List three adjectives you would hope the following people in your life would use to describe you:

- spouse/significant other
- employer and/or employees
- children
- closest friend

Thanks!


----------



## Tucken (Dec 13, 2009)

- spouse/significant other
--- Loving, devoted, wonderful
- employer and/or employees
--- Hard-working, responsible, respected
- children
--- Same as spouse really, maybe I edit later
- closest friend
--- chill, nice, dependable


----------



## niss (Apr 25, 2010)

lbrb said:


> List three adjectives you would hope the following people in your life would use to describe you:
> 
> - spouse/significant other
> *Sensitive, loving, & true*
> ...


:happy::happy::happy:


----------



## WickedQueen (Jun 1, 2009)

Trustworthy, responsible, fair


----------



## Tanigi (Sep 25, 2010)

- Spouse/significant other
Understanding, loving, endearing

- Employer and/or employees
Capable, responsible, trustworthy

- Children
Understanding, smart, cool

- Closest friend
Understanding, trustworthy, fun


----------



## HandiAce (Nov 27, 2009)

Tuttle said:


> List three adjectives you would hope the following people in your life would use to describe you:
> 
> - spouse/significant other
> - employer and/or employees
> ...


SO: Caring, calm, novel.

Employer/Employees: Friendly, conscientious, resourceful.

Children (If I ever have any): Considerate, resourceful, wise.

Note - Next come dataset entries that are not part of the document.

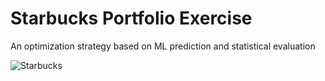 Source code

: # Starbucks Portfolio Exercise
An optimization strategy based on ML prediction and statistical evaluation



![Starbucks](https://opj.ca/wp-content/uploads/2018/02/New-Starbucks-Logo-1200x969.jpg)

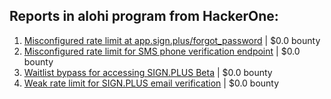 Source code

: ## Reports in alohi program from HackerOne:
1. [Misconfigured rate limit at app.sign.plus/forgot_password](https://hackerone.com/reports/1472394) | $0.0 bounty
2. [Misconfigured rate limit for SMS phone verification endpoint](https://hackerone.com/reports/1482919) | $0.0 bounty
3. [Waitlist bypass for accessing SIGN.PLUS Beta](https://hackerone.com/reports/1494308) | $0.0 bounty
4. [Weak rate limit for SIGN.PLUS email verification](https://hackerone.com/reports/1584569) | $0.0 bounty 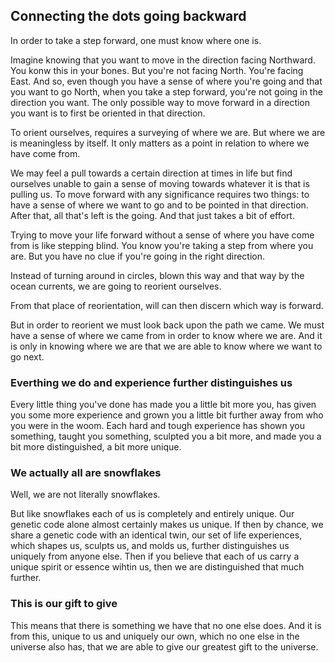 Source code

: ## Connecting the dots going backward
In order to take a step forward, one must know where one is.  

Imagine knowing that you want to move in the direction facing Northward.  You konw this in your bones.  But you're not facing North.  You're facing East.  And so, even though you have a sense of where you're going and that you want to go North, when you take a step forward, you're not going in the direction you want.  The only possible way to move forward in a direction you want is to first be oriented in that direction.

To orient ourselves, requires a surveying of where we are.  But where we are is meaningless by itself.  It only matters as a point in relation to where we have come from.

We may feel a pull towards a certain direction at times in life but find ourselves unable to gain a sense of moving towards whatever it is that is pulling us. To move forward with any significance requires two things: to have a sense of where we want to go and to be pointed in that direction.  After that, all that's left is the going.  And that just takes a bit of effort. 

Trying to move your life forward without a sense of where you have come from is like stepping blind.  You know you're taking a step from where you are.  But you have no clue if you're going in the right direction.

Instead of turning around in circles, blown this way and that way by the ocean currents, we are going to reorient ourselves.

From that place of reorientation, will can then discern which way is forward.

But in order to reorient we must look back upon the path we came.  We must have a sense of where we came from in order to know where we are.  And it is only in knowing where we are that we are able to know where we want to go next.

### Everthing we do and experience further distinguishes us
Every little thing you've done has made you a little bit more you, has given you some more experience and grown you a little bit further away from who you were in the woom. Each hard and tough experience has shown you something, taught you something, sculpted you a bit more, and made you a bit more distinguished, a bit more unique.

### We actually all are snowflakes
Well, we are not literally snowflakes.

But like snowflakes each of us is completely and entirely unique.  Our genetic code alone almost certainly makes us unique.  If then by chance, we share a genetic code with an identical twin, our set of life experiences, which shapes us, sculpts us, and molds us, further distinguishes us uniquely from anyone else. Then if you believe that each of us carry a unique spirit or essence wihtin us, then we are distinguished that much further.

### This is our gift to give
This means that there is something we have that no one else does.  And it is from this, unique to us and uniquely our own, which no one else in the universe also has, that we are able to give our greatest gift to the universe.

Closest friend: Understanding, novel, dependable.


----------



## hpr (Sep 11, 2010)

- spouse/significant other
- loyal
- caring
- funny (the whole relationship-thing isn't going to work unless you find my weird jokes/sarcasm funny )

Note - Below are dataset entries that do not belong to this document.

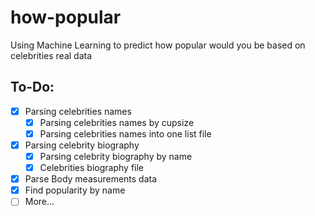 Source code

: # how-popular
Using Machine Learning to predict how popular would you be based on celebrities real data

## To-Do:

- [x] Parsing celebrities names
  - [x] Parsing celebrities names by cupsize
  - [x] Parsing celebrities names into one list file
- [x] Parsing celebrity biography
  - [x] Parsing celebrity biography by name
  - [x] Celebrities biography file
- [x] Parse Body measurements data
- [x] Find popularity by name
- [ ] More...

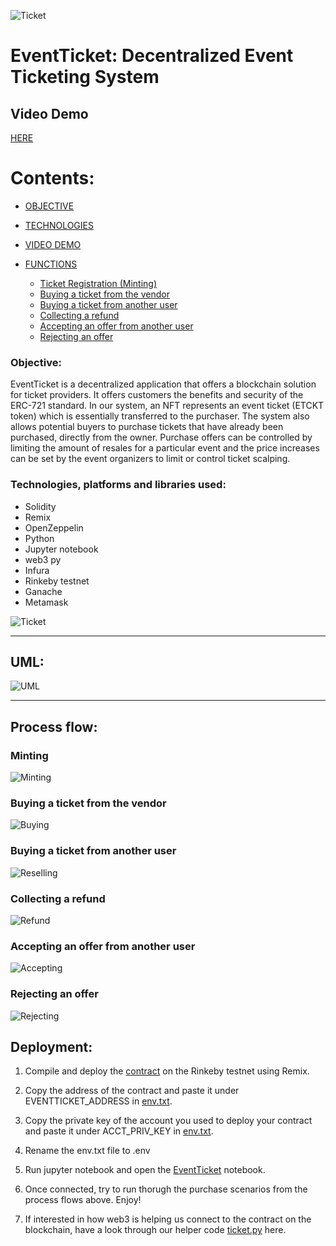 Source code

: ![Ticket](image/ETKN.png)

# EventTicket: Decentralized Event Ticketing System  

## Video Demo
[HERE](https://youtu.be/Ih6cbqdMljA)

# Contents:

- [OBJECTIVE](#objective)

- [TECHNOLOGIES](#technologies)

- [VIDEO DEMO](#video-demo)
   
- [FUNCTIONS](#functions)

	- [Ticket Registration (Minting)](#minting)
	- [Buying a ticket from the vendor](#Buying-a-ticket-from-the-vendor)
	- [Buying a ticket from another user](#Buying-a-ticket-from-another-user)
	- [Collecting a refund](#Collecting-a-refund)
	- [Accepting an offer from another user](#Accepting-an-offer-from-another-user)
	- [Rejecting an offer](#Rejecting-an-offer)



### Objective:

EventTicket is a decentralized application that offers a blockchain solution for ticket providers. It offers customers the benefits and security of the ERC-721 standard. In our system, an NFT represents an event ticket (ETCKT token) which is essentially transferred to the purchaser. The system also allows potential buyers to purchase tickets that have already been purchased, directly from the owner. Purchase offers can be controlled by limiting the amount of resales for a particular event and the price increases can be set by the event organizers to limit or control ticket scalping. 

### Technologies, platforms and libraries used:

- Solidity
- Remix
- OpenZeppelin
- Python
- Jupyter notebook
- web3 py
- Infura
- Rinkeby testnet
- Ganache
- Metamask

![Ticket](image/z.png)

---

## UML:
![UML](image/UML.png)

---

## Process flow:

###  Minting
![Minting](image/minting.png)

###  Buying a ticket from the vendor
![Buying](image/buyingfromvendor.png)

###  Buying a ticket from another user
![Reselling](image/offertouser.png)

###  Collecting a refund
![Refund](image/colecting-refund.png)

###  Accepting an offer from another user
![Accepting](image/accepting_offer.png)

###  Rejecting an offer
![Rejecting](image/rejecting_offer.png)


## Deployment:

1) Compile and deploy the [contract](EventTicket/EventTicket.sol) on the Rinkeby testnet using Remix.

2) Copy the address of the contract and paste it under EVENTTICKET_ADDRESS in [env.txt](EventTicket/env.txt).

3) Copy the private key of the account you used to deploy your contract and paste it under ACCT_PRIV_KEY in [env.txt](EventTicker/env.txt).

4) Rename the env.txt file to .env

5) Run jupyter notebook and open the [EventTicket](EventTicket/EventTicket.ipynb) notebook.

6) Once connected, try to run thorugh the purchase scenarios from the process flows above. Enjoy!

7) If interested in how web3 is helping us connect to the contract on the blockchain, have a look through our helper code [ticket.py](EventTicket/ticket.py) here.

- employer and/or employees
- persistent
- dependable
- wise

- children (someone else's as I don't want own)
- funny
- caring
- good at board-games :blushed: (yea, I know it's not a one word)

- closest friend
- someone who's always there for them
- funny obviously
- caring


----------



## Wake (Aug 31, 2009)

- Idealistic
- Intends well
- Trustworthy
- Hard working
- Driven for greatness
- Serious yet comical
- Not too stubborn to change
- Realistic
- Not vulnerable to peer pressure

These apply to all btw. I wear no mask for anyone by principle.


----------



## HandiAce (Nov 27, 2009)

Wake said:


> - Idealistic


Could you explain this one? Considering that the post you made in my thread on SJ stereotypes I believe was a very realist comment. Do you mean like a visionary in a sense?


----------



## Wake (Aug 31, 2009)

HandiAce said:


> Could you explain this one? Considering that the post you made in my thread on SJ stereotypes I believe was a very realist comment. Do you mean like a visionary in a sense?


yep, things should go a certain way, and it bothers me when its not the case.


----------



## Narrator (Oct 11, 2009)

- spouse/significant other
Cute, f*cking wonderful, okay - in the forgiving, everyone has mistakes sense.

- employer and/or employees
Lovely (I've been called this by an employer and a fair few other figures of authority on seperate occasions, and it makes me very happy to hear it), different, a good worker

- children
Cool, weird, funny (I've been called all three of these by kids I work with and it makes me laugh, and happy to hear them say it) 

- closest friend
Okay (see significant other), 'worth alot to me', novel

Interesting excersize.

Hmm, I think I'd have to put a seperate category for if I had kids of my own. I'll put that too once I've thought of it.

I guess for kids of my own
'Always there for me', honest, 'a good mum'


----------